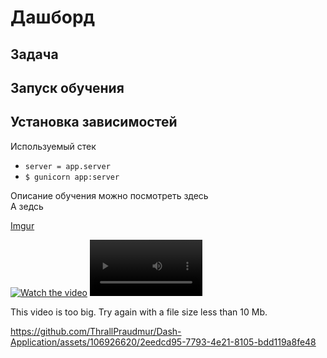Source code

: # Дашборд
## Задача
## Запуск обучения
## Установка зависимостей
Используемый стек
* `server = app.server`
* `$ gunicorn app:server`

Описание обучения можно посмотреть здесь </br>
А зедсь

[Imgur](https://img.doerig.dev/)


[![Watch the video](https://img.youtube.com/vi/T-D1KVIuvjA/maxresdefault.jpg)](https://youtu.be/T-D1KVIuvjA)
<video src='your URL here' width=180/>

This video is too big. Try again with a file size less than 10 Mb.



https://github.com/ThrallPraudmur/Dash-Application/assets/106926620/2eedcd95-7793-4e21-8105-bdd119a8fe48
* * * *
**INSTRUCTIONS FOR THE TASK:** Everything from the line with "[Imgur](https://img.doerig.dev/)" to the last line of the entries is to be written out exactly; omit all earlier lines.

**WRITTEN REPLY:**
[Imgur](https://img.doerig.dev/)


[![Watch the video](https://img.youtube.com/vi/T-D1KVIuvjA/maxresdefault.jpg)](https://youtu.be/T-D1KVIuvjA)
<video src='your URL here' width=180/>

This video is too big. Try again with a file size less than 10 Mb.



https://github.com/ThrallPraudmur/Dash-Application/assets/106926620/2eedcd95-7793-4e21-8105-bdd119a8fe48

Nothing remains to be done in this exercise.